**Aim of the task:** For the entries below, count the lines containing "Playing" and give only that number.

**Data to process:**
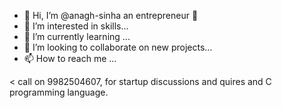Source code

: - 👋 Hi, I’m @anagh-sinha an entrepreneur 🙋
- 👀 I’m interested in skills...
- 🌱 I’m currently learning ...
- 💞️ I’m looking to collaborate on new projects...
- 📫 How to reach me ...

< call on 9982504607, for startup discussions and quires and C programming language.
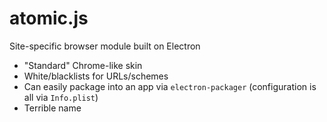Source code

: # atomic.js

Site-specific browser module built on Electron

* "Standard" Chrome-like skin
* White/blacklists for URLs/schemes
* Can easily package into an app via `electron-packager` (configuration is all via `Info.plist`)
* Terrible name
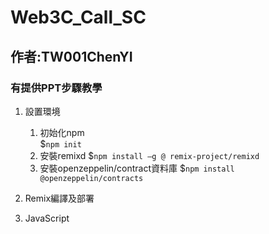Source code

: # Web3C_Call_SC
## 作者:TW001ChenYI
### 有提供PPT步驟教學

1. 設置環境
    1. 初始化npm <br>
    $`npm init`
    2. 安裝remixd
    $`npm install –g @ remix-project/remixd `
    3. 安裝openzeppelin/contract資料庫
    $`npm install @openzeppelin/contracts`

2. Remix編譯及部署
3. JavaScript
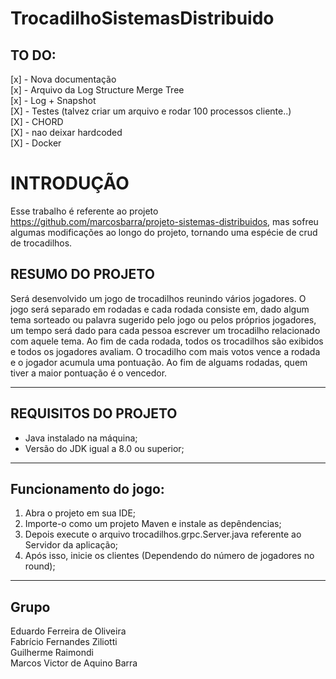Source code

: # TrocadilhoSistemasDistribuido

## TO DO:
[x] - Nova documentação
<br>
[x] - Arquivo da Log Structure Merge Tree
<br>
[x] - Log + Snapshot
<br>
[X] - Testes (talvez criar um arquivo e rodar 100 processos cliente..)
<br>
[X] - CHORD
<br>
[X] - nao deixar hardcoded
<br>
[X] - Docker


# INTRODUÇÃO

Esse trabalho é referente ao projeto https://github.com/marcosbarra/projeto-sistemas-distribuidos, mas sofreu algumas modificações ao longo do projeto, tornando uma espécie de crud de trocadilhos.

## RESUMO DO PROJETO

Será desenvolvido um jogo de trocadilhos reunindo vários jogadores. O jogo será separado em rodadas e cada rodada consiste em, dado algum tema sorteado ou palavra sugerido pelo jogo ou pelos próprios jogadores, um tempo será dado para cada pessoa escrever um trocadilho relacionado com aquele tema. Ao fim de cada rodada, todos os trocadilhos são exibidos e todos os jogadores avaliam. O trocadilho com mais votos vence a rodada e o jogador acumula uma pontuação. Ao fim de alguams rodadas, quem tiver a maior pontuação é o vencedor.

<hr>

## REQUISITOS DO PROJETO

- Java instalado na máquina;
- Versão do JDK igual a 8.0 ou superior;

<hr>

## Funcionamento do jogo:

1. Abra o projeto em sua IDE;
2. Importe-o como um projeto Maven e instale as depêndencias;
3. Depois execute o arquivo trocadilhos.grpc.Server.java referente ao Servidor da aplicação;
4. Após isso, inicie os clientes (Dependendo do número de jogadores no round);

<hr>

## Grupo 

Eduardo Ferreira de Oliveira
<br>
Fabrício Fernandes Ziliotti
<br>
Guilherme Raimondi
<br>
Marcos Victor de Aquino Barra

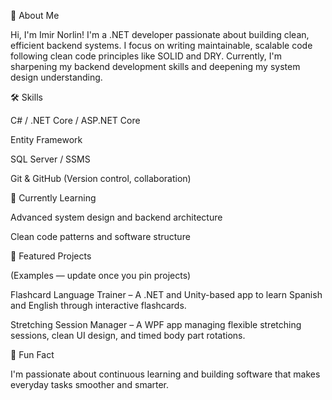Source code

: 👋 About Me

Hi, I'm Imir Norlin!
I'm a .NET developer passionate about building clean, efficient backend systems. I focus on writing maintainable, scalable code following clean code principles like SOLID and DRY.
Currently, I'm sharpening my backend development skills and deepening my system design understanding.

🛠️ Skills

C# / .NET Core / ASP.NET Core

Entity Framework

SQL Server / SSMS

Git & GitHub (Version control, collaboration)

🚀 Currently Learning

Advanced system design and backend architecture

Clean code patterns and software structure

📂 Featured Projects

(Examples — update once you pin projects)

Flashcard Language Trainer – A .NET and Unity-based app to learn Spanish and English through interactive flashcards.

Stretching Session Manager – A WPF app managing flexible stretching sessions, clean UI design, and timed body part rotations.

🧠 Fun Fact

I'm passionate about continuous learning and building software that makes everyday tasks smoother and smarter.

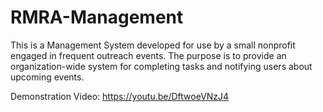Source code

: # RMRA-Management
This is a Management System developed for use by a small nonprofit engaged in frequent outreach events. The purpose is to provide an organization-wide system for completing
tasks and notifying users about upcoming events.

Demonstration Video:
https://youtu.be/DftwoeVNzJ4
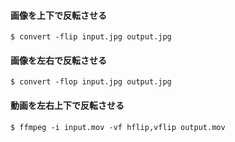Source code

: #### 画像を上下で反転させる
    $ convert -flip input.jpg output.jpg

#### 画像を左右で反転させる
    $ convert -flop input.jpg output.jpg


#### 動画を左右上下で反転させる
    $ ffmpeg -i input.mov -vf hflip,vflip output.mov
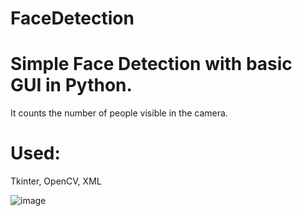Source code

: # FaceDetection

# Simple Face Detection with basic GUI in Python. 

It counts the number of people visible in the camera. 
# Used: 
Tkinter, OpenCV, XML


![image](https://user-images.githubusercontent.com/73948593/216840986-1db82c03-6b97-4d89-b496-897704c73552.png)
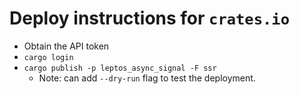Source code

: # Deploy instructions for `crates.io`

- Obtain the API token
- `cargo login`
- `cargo publish -p leptos_async_signal -F ssr`
  - Note: can add `--dry-run` flag to test the deployment.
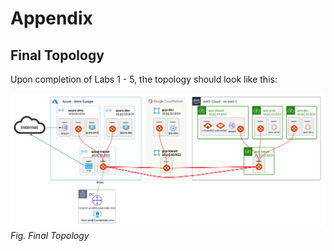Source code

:# Appendix  

## Final Topology

Upon completion of Labs 1 - 5, the topology should look like this:  

![Final Topology](images/end-lab-5.png)
_Fig. Final Topology_
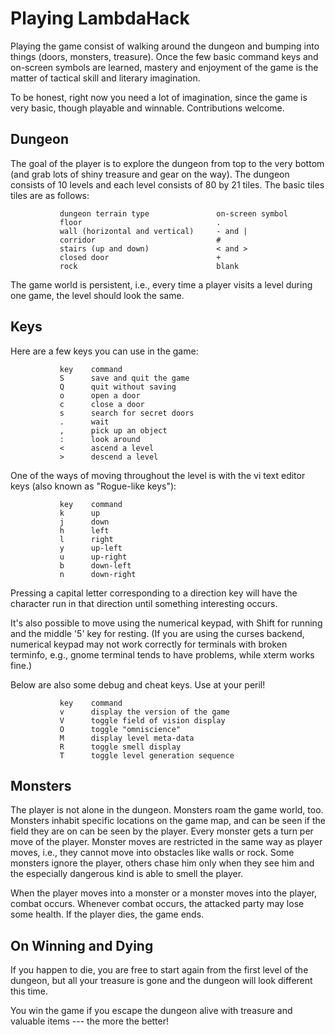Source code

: Playing LambdaHack
==================

Playing the game consist of walking around the dungeon and bumping
into things (doors, monsters, treasure). Once the few basic command keys
and on-screen symbols are learned, mastery and enjoyment of the game
is the matter of tactical skill and literary imagination.

To be honest, right now you need a lot of imagination, since the game
is very basic, though playable and winnable. Contributions welcome.


Dungeon
-------

The goal of the player is to explore the dungeon from top to the very bottom
(and grab lots of shiny treasure and gear on the way).
The dungeon consists of 10 levels and each level consists of 80 by 21 tiles.
The basic tiles tiles are as follows:

               dungeon terrain type               on-screen symbol
               floor                              .
               wall (horizontal and vertical)     - and |
               corridor                           #
               stairs (up and down)               < and >
               closed door                        +
               rock                               blank

The game world is persistent, i.e., every time a player visits a level
during one game, the level should look the same.


Keys
----

Here are a few keys you can use in the game:

               key    command
               S      save and quit the game
               Q      quit without saving
               o      open a door
               c      close a door
               s      search for secret doors
               .      wait
               ,      pick up an object
               :      look around
               <      ascend a level
               >      descend a level

One of the ways of moving throughout the level is with the vi text editor keys
(also known as "Rogue-like keys"):

               key    command
               k      up
               j      down
               h      left
               l      right
               y      up-left
               u      up-right
               b      down-left
               n      down-right

Pressing a capital letter corresponding to a direction key will have
the character run in that direction until something interesting occurs.

It's also possible to move using the numerical keypad, with Shift for running
and the middle '5' key for resting. (If you are using the curses backend,
numerical keypad may not work correctly for terminals with broken terminfo,
e.g., gnome terminal tends to have problems, while xterm works fine.)

Below are also some debug and cheat keys. Use at your peril!

               key    command
               v      display the version of the game
               V      toggle field of vision display
               O      toggle "omniscience"
               M      display level meta-data
               R      toggle smell display
               T      toggle level generation sequence


Monsters
--------

The player is not alone in the dungeon. Monsters roam the game world, too.
Monsters inhabit specific locations on the game map, and can be seen
if the field they are on can be seen by the player.
Every monster gets a turn per move of the player. Monster moves
are restricted in the same way as player moves, i.e., they cannot move
into obstacles like walls or rock. Some monsters
ignore the player, others chase him only when they see him
and the especially dangerous kind is able to smell the player.

When the player moves into a monster or a monster moves into the player,
combat occurs. Whenever combat occurs, the attacked party may lose some health.
If the player dies, the game ends.


On Winning and Dying
--------------------

If you happen to die, you are free to start again from the first level
of the dungeon, but all your treasure is gone and the dungeon will look
different this time.

You win the game if you escape the dungeon alive with treasure and valuable
items --- the more the better!
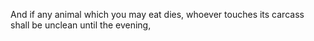 And if any animal which you may eat dies, whoever touches its carcass shall be unclean until the evening,

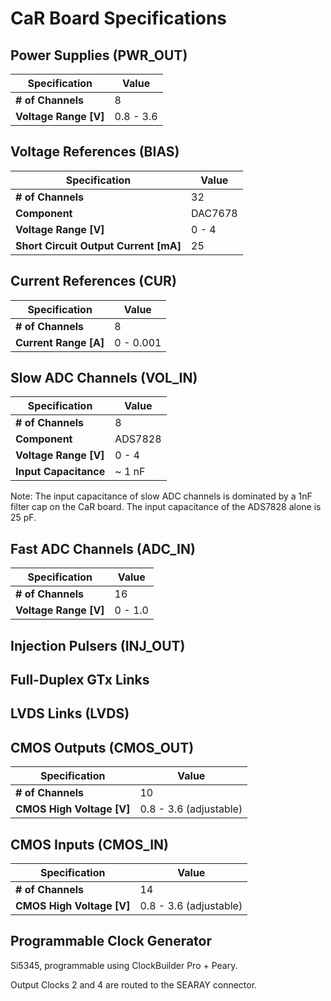 # CaR Board Specifications


## Power Supplies (PWR_OUT)

| Specification | Value |
| --- | --- |
| **# of Channels** |  8 |
| **Voltage Range [V]**| 0.8 - 3.6 |


## Voltage References (BIAS)

| Specification | Value |
| --- | --- |
| **# of Channels** |  32 |
| **Component** | DAC7678 |
| **Voltage Range [V]**| 0 - 4 |
| **Short Circuit Output Current [mA]**| 25 |

## Current References (CUR)

| Specification | Value |
| --- | --- |
| **# of Channels** |  8 |
| **Current Range [A]**| 0 - 0.001 |

## Slow ADC Channels (VOL_IN)

| Specification | Value |
| --- | --- |
| **# of Channels** |  8 |
| **Component** | ADS7828 |
| **Voltage Range [V]**| 0 - 4 |
| **Input Capacitance**| ~ 1 nF |

Note: The input capacitance of slow ADC channels is dominated by a 1nF filter cap on the CaR board. The input capacitance of the ADS7828 alone is 25 pF. 


## Fast ADC Channels (ADC_IN)

| Specification | Value |
| --- | --- |
| **# of Channels** |  16 |
| **Voltage Range [V]**| 0 - 1.0 |

## Injection Pulsers (INJ_OUT)

## Full-Duplex GTx Links

## LVDS Links (LVDS)

## CMOS Outputs (CMOS_OUT)

| Specification | Value |
| --- | --- |
| **# of Channels** |  10 |
| **CMOS High Voltage [V]**| 0.8 - 3.6 (adjustable) |

## CMOS Inputs (CMOS_IN)

| Specification | Value |
| --- | --- |
| **# of Channels** |  14 |
| **CMOS High Voltage [V]**| 0.8 - 3.6 (adjustable) |

## Programmable Clock Generator

Si5345, programmable using ClockBuilder Pro + Peary.

Output Clocks 2 and 4 are routed to the SEARAY connector.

**Written solution:** 2